# Activity
Exactly the lines from the start of the data through the line containing "고려하는 마음가짐을 갖자**" should be output, with both ends kept and nothing added.

[Start of section]

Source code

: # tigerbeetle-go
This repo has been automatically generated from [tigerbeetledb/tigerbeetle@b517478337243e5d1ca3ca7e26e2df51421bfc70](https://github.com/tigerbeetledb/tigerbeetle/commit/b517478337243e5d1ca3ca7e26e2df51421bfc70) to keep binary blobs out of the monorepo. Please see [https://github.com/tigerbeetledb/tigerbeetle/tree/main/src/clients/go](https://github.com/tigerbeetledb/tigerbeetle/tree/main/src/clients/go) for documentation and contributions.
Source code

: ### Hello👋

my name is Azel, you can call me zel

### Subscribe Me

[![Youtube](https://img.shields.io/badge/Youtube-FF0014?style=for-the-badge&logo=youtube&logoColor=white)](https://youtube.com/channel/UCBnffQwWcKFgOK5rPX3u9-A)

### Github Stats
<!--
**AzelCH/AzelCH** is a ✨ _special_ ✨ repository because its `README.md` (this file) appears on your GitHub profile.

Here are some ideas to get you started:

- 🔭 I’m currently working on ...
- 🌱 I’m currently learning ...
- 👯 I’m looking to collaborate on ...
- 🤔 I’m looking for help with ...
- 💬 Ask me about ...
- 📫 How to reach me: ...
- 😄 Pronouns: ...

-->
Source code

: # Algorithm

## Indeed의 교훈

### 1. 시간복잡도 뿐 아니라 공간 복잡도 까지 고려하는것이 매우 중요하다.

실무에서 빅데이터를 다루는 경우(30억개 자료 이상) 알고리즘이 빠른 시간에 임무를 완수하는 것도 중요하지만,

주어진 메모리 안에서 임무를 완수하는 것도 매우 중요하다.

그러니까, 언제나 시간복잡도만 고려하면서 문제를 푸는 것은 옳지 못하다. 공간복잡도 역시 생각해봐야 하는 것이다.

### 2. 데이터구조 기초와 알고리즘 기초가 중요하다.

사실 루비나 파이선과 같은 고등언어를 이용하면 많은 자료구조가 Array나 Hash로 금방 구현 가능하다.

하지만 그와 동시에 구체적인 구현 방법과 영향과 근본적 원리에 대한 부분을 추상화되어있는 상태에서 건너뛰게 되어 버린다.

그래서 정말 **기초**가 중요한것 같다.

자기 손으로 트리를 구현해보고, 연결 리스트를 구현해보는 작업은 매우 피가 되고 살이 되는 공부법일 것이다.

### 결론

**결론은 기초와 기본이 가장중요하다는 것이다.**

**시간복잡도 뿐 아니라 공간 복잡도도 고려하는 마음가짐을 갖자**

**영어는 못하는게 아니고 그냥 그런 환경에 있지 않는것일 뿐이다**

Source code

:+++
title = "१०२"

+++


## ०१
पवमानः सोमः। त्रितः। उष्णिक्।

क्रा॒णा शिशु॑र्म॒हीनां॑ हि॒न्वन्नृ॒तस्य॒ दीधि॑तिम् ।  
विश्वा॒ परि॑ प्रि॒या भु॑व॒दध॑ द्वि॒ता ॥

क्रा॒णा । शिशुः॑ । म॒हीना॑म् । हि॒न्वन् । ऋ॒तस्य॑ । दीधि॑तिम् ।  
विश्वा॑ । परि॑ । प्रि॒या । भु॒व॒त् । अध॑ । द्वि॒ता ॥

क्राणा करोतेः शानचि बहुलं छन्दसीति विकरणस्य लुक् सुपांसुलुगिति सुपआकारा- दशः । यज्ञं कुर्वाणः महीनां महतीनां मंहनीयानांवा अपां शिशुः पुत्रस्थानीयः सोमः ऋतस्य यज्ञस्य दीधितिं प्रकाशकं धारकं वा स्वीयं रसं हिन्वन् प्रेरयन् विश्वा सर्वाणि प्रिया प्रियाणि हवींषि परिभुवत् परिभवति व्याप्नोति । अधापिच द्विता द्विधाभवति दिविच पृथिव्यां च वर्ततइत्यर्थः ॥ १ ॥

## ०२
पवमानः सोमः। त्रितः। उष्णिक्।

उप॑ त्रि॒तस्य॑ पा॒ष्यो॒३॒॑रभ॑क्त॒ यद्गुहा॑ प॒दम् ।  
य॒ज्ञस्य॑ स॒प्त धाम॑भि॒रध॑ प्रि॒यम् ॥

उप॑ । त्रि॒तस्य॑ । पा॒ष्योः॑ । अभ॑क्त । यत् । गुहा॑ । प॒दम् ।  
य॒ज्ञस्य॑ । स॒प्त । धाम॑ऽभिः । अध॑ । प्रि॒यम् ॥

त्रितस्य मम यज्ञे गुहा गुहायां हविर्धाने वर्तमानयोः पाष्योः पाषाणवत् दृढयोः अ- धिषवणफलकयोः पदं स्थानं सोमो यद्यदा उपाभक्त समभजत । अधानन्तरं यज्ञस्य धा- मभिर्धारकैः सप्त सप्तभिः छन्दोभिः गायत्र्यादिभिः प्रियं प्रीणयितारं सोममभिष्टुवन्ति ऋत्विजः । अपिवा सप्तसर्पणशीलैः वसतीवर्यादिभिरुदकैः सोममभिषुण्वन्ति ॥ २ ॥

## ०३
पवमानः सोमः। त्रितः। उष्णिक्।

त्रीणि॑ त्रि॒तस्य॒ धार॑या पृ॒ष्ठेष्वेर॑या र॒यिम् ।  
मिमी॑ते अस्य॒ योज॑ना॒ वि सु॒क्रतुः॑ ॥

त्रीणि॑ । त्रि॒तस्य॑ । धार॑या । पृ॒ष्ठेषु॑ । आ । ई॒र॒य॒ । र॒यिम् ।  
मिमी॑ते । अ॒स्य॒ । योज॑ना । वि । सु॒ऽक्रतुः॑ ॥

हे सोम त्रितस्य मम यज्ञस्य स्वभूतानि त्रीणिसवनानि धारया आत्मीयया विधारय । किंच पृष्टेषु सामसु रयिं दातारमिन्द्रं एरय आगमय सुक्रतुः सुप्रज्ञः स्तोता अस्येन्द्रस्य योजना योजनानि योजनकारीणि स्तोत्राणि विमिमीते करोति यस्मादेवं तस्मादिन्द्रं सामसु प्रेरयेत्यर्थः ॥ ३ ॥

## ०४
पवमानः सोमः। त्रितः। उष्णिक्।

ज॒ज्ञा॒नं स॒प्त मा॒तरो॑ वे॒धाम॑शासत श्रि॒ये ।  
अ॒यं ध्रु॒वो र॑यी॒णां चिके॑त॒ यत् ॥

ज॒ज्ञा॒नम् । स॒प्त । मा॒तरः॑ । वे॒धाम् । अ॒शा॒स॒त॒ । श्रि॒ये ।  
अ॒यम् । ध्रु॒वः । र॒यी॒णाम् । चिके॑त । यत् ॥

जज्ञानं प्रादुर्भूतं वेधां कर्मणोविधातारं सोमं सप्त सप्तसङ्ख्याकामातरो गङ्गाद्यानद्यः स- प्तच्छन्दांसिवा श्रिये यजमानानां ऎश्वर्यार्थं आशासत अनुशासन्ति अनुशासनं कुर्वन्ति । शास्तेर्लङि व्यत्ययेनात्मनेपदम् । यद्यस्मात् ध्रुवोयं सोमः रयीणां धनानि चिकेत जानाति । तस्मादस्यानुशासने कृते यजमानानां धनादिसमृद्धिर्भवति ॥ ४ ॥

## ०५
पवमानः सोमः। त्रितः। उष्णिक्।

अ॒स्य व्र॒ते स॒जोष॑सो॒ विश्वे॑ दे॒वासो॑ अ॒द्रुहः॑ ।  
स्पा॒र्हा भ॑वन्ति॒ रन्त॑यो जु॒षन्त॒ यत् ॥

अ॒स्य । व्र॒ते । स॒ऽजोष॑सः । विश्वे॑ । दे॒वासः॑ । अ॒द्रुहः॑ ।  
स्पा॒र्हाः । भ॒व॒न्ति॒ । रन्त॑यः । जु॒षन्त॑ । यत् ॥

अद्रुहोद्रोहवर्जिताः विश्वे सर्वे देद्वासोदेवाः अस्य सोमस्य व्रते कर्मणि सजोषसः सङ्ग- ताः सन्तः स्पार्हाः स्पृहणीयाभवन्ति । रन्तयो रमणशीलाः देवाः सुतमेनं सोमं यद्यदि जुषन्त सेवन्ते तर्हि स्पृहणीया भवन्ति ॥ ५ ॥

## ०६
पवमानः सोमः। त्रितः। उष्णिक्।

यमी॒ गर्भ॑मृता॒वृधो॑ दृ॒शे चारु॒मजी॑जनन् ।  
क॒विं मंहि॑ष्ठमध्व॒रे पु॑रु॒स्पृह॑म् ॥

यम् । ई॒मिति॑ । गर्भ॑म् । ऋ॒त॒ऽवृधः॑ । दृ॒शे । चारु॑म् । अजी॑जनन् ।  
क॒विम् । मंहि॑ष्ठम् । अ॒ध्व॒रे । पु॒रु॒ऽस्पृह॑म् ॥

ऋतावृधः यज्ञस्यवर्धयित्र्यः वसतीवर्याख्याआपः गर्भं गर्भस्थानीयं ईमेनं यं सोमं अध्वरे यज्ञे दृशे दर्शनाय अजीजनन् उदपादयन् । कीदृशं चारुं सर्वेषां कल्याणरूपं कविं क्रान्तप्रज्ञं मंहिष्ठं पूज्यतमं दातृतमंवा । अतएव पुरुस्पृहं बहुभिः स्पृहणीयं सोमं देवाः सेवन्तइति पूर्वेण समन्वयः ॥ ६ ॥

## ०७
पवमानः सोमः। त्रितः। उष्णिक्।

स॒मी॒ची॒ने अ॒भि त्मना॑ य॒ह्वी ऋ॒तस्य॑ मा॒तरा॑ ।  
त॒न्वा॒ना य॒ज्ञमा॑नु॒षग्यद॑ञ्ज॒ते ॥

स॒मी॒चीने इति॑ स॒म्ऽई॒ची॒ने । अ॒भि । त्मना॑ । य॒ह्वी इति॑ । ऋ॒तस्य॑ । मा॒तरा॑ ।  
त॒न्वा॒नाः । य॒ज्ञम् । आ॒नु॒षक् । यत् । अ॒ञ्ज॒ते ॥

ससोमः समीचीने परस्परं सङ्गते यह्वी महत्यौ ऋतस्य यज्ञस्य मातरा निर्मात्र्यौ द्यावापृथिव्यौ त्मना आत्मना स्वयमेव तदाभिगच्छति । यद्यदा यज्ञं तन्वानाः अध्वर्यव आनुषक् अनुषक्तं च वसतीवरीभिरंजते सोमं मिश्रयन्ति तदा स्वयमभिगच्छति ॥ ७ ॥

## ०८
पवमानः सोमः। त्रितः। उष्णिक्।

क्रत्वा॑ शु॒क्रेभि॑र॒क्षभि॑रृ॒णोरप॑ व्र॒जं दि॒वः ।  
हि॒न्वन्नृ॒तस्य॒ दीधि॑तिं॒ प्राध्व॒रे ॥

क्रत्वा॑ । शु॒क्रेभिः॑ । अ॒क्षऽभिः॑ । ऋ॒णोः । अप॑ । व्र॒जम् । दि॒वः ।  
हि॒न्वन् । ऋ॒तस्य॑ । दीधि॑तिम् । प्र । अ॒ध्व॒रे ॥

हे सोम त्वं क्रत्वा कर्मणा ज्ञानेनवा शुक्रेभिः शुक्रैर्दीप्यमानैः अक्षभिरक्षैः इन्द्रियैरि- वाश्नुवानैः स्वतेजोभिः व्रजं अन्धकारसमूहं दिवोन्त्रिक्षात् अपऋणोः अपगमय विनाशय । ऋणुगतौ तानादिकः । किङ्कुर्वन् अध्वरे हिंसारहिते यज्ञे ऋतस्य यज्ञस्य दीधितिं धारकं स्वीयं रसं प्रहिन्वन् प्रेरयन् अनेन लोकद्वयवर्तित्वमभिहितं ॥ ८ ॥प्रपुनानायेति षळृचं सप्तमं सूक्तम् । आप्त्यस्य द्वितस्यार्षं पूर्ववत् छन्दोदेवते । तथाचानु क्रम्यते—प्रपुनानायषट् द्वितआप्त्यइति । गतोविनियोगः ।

[End of section]

# Response to the exercise
Source code

: # tigerbeetle-go
This repo has been automatically generated from [tigerbeetledb/tigerbeetle@b517478337243e5d1ca3ca7e26e2df51421bfc70](https://github.com/tigerbeetledb/tigerbeetle/commit/b517478337243e5d1ca3ca7e26e2df51421bfc70) to keep binary blobs out of the monorepo. Please see [https://github.com/tigerbeetledb/tigerbeetle/tree/main/src/clients/go](https://github.com/tigerbeetledb/tigerbeetle/tree/main/src/clients/go) for documentation and contributions.
Source code

: ### Hello👋

my name is Azel, you can call me zel

### Subscribe Me

[![Youtube](https://img.shields.io/badge/Youtube-FF0014?style=for-the-badge&logo=youtube&logoColor=white)](https://youtube.com/channel/UCBnffQwWcKFgOK5rPX3u9-A)

### Github Stats
<!--
**AzelCH/AzelCH** is a ✨ _special_ ✨ repository because its `README.md` (this file) appears on your GitHub profile.

Here are some ideas to get you started:

- 🔭 I’m currently working on ...
- 🌱 I’m currently learning ...
- 👯 I’m looking to collaborate on ...
- 🤔 I’m looking for help with ...
- 💬 Ask me about ...
- 📫 How to reach me: ...
- 😄 Pronouns: ...

-->
Source code

: # Algorithm

## Indeed의 교훈

### 1. 시간복잡도 뿐 아니라 공간 복잡도 까지 고려하는것이 매우 중요하다.

실무에서 빅데이터를 다루는 경우(30억개 자료 이상) 알고리즘이 빠른 시간에 임무를 완수하는 것도 중요하지만,

주어진 메모리 안에서 임무를 완수하는 것도 매우 중요하다.

그러니까, 언제나 시간복잡도만 고려하면서 문제를 푸는 것은 옳지 못하다. 공간복잡도 역시 생각해봐야 하는 것이다.

### 2. 데이터구조 기초와 알고리즘 기초가 중요하다.

사실 루비나 파이선과 같은 고등언어를 이용하면 많은 자료구조가 Array나 Hash로 금방 구현 가능하다.

하지만 그와 동시에 구체적인 구현 방법과 영향과 근본적 원리에 대한 부분을 추상화되어있는 상태에서 건너뛰게 되어 버린다.

그래서 정말 **기초**가 중요한것 같다.

자기 손으로 트리를 구현해보고, 연결 리스트를 구현해보는 작업은 매우 피가 되고 살이 되는 공부법일 것이다.

### 결론

**결론은 기초와 기본이 가장중요하다는 것이다.**

**시간복잡도 뿐 아니라 공간 복잡도도 고려하는 마음가짐을 갖자**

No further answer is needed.